Data for the task:
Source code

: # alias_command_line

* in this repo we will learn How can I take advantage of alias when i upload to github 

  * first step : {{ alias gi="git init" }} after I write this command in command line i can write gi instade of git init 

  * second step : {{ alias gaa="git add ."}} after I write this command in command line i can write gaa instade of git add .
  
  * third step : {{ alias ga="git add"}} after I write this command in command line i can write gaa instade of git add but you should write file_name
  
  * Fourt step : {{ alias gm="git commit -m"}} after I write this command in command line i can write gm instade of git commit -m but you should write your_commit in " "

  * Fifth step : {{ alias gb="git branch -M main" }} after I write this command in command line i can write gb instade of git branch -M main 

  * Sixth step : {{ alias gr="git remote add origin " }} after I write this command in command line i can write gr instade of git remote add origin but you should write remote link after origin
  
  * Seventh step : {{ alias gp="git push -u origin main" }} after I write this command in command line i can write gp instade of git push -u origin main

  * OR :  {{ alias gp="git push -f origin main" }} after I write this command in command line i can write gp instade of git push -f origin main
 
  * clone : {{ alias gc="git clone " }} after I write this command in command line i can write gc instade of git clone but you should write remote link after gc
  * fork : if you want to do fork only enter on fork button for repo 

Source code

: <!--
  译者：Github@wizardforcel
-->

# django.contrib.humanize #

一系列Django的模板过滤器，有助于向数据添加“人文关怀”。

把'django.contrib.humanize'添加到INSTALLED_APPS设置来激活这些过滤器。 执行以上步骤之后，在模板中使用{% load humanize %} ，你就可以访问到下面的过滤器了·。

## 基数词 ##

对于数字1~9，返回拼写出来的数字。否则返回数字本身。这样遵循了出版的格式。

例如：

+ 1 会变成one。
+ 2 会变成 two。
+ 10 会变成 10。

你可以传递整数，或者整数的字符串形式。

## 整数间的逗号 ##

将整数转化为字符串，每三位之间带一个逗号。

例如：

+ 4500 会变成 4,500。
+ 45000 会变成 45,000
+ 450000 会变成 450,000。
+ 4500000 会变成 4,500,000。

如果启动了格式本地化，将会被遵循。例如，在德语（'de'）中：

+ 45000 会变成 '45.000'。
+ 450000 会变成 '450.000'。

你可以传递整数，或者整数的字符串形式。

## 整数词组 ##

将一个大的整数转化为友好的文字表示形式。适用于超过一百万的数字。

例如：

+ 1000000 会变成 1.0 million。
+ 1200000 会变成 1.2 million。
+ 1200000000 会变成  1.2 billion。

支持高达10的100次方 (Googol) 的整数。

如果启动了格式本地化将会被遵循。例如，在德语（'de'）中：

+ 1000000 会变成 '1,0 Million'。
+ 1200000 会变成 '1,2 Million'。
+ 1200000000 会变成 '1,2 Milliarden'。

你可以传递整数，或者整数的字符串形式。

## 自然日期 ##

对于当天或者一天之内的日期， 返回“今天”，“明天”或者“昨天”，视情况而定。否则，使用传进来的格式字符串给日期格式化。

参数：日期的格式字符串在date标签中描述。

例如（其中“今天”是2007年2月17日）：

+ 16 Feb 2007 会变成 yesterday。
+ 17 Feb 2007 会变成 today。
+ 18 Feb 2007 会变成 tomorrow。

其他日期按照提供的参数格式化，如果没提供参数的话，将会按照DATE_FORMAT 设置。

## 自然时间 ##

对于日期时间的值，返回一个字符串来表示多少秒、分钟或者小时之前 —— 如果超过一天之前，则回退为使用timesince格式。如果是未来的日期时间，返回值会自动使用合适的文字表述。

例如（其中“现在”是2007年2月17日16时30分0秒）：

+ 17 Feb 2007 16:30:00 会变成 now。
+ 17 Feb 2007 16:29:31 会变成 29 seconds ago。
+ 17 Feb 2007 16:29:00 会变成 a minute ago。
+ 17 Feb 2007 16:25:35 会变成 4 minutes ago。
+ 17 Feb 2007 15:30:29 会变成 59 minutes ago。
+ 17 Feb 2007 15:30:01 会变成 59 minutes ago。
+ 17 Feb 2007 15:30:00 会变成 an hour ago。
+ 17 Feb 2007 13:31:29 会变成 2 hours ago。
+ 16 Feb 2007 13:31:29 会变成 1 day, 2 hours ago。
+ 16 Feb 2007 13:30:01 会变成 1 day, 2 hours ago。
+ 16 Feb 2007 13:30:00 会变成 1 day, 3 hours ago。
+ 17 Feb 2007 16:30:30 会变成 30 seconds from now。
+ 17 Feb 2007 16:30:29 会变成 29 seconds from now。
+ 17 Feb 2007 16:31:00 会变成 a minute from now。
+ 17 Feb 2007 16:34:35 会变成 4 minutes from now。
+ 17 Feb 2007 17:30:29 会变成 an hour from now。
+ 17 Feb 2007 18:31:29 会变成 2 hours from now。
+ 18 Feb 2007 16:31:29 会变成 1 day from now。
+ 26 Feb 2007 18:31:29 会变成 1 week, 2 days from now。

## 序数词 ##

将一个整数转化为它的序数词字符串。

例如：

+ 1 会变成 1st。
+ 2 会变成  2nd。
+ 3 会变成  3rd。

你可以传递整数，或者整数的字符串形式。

Exercise brief:
Look above for the line with "of git push -u origin main" and the line with "30 seconds from now。". Write out those two lines and all the lines between them, exactly, and no others.

Problem solution:
  * Seventh step : {{ alias gp="git push -u origin main" }} after I write this command in command line i can write gp instade of git push -u origin main

  * OR :  {{ alias gp="git push -f origin main" }} after I write this command in command line i can write gp instade of git push -f origin main
 
  * clone : {{ alias gc="git clone " }} after I write this command in command line i can write gc instade of git clone but you should write remote link after gc
  * fork : if you want to do fork only enter on fork button for repo 

Source code

: <!--
  译者：Github@wizardforcel
-->

# django.contrib.humanize #

一系列Django的模板过滤器，有助于向数据添加“人文关怀”。

把'django.contrib.humanize'添加到INSTALLED_APPS设置来激活这些过滤器。 执行以上步骤之后，在模板中使用{% load humanize %} ，你就可以访问到下面的过滤器了·。

## 基数词 ##

对于数字1~9，返回拼写出来的数字。否则返回数字本身。这样遵循了出版的格式。

例如：

+ 1 会变成one。
+ 2 会变成 two。
+ 10 会变成 10。

你可以传递整数，或者整数的字符串形式。

## 整数间的逗号 ##

将整数转化为字符串，每三位之间带一个逗号。

例如：

+ 4500 会变成 4,500。
+ 45000 会变成 45,000
+ 450000 会变成 450,000。
+ 4500000 会变成 4,500,000。

如果启动了格式本地化，将会被遵循。例如，在德语（'de'）中：

+ 45000 会变成 '45.000'。
+ 450000 会变成 '450.000'。

你可以传递整数，或者整数的字符串形式。

## 整数词组 ##

将一个大的整数转化为友好的文字表示形式。适用于超过一百万的数字。

例如：

+ 1000000 会变成 1.0 million。
+ 1200000 会变成 1.2 million。
+ 1200000000 会变成  1.2 billion。

支持高达10的100次方 (Googol) 的整数。

如果启动了格式本地化将会被遵循。例如，在德语（'de'）中：

+ 1000000 会变成 '1,0 Million'。
+ 1200000 会变成 '1,2 Million'。
+ 1200000000 会变成 '1,2 Milliarden'。

你可以传递整数，或者整数的字符串形式。

## 自然日期 ##

对于当天或者一天之内的日期， 返回“今天”，“明天”或者“昨天”，视情况而定。否则，使用传进来的格式字符串给日期格式化。

参数：日期的格式字符串在date标签中描述。

例如（其中“今天”是2007年2月17日）：

+ 16 Feb 2007 会变成 yesterday。
+ 17 Feb 2007 会变成 today。
+ 18 Feb 2007 会变成 tomorrow。

其他日期按照提供的参数格式化，如果没提供参数的话，将会按照DATE_FORMAT 设置。

## 自然时间 ##

对于日期时间的值，返回一个字符串来表示多少秒、分钟或者小时之前 —— 如果超过一天之前，则回退为使用timesince格式。如果是未来的日期时间，返回值会自动使用合适的文字表述。

例如（其中“现在”是2007年2月17日16时30分0秒）：

+ 17 Feb 2007 16:30:00 会变成 now。
+ 17 Feb 2007 16:29:31 会变成 29 seconds ago。
+ 17 Feb 2007 16:29:00 会变成 a minute ago。
+ 17 Feb 2007 16:25:35 会变成 4 minutes ago。
+ 17 Feb 2007 15:30:29 会变成 59 minutes ago。
+ 17 Feb 2007 15:30:01 会变成 59 minutes ago。
+ 17 Feb 2007 15:30:00 会变成 an hour ago。
+ 17 Feb 2007 13:31:29 会变成 2 hours ago。
+ 16 Feb 2007 13:31:29 会变成 1 day, 2 hours ago。
+ 16 Feb 2007 13:30:01 会变成 1 day, 2 hours ago。
+ 16 Feb 2007 13:30:00 会变成 1 day, 3 hours ago。
+ 17 Feb 2007 16:30:30 会变成 30 seconds from now。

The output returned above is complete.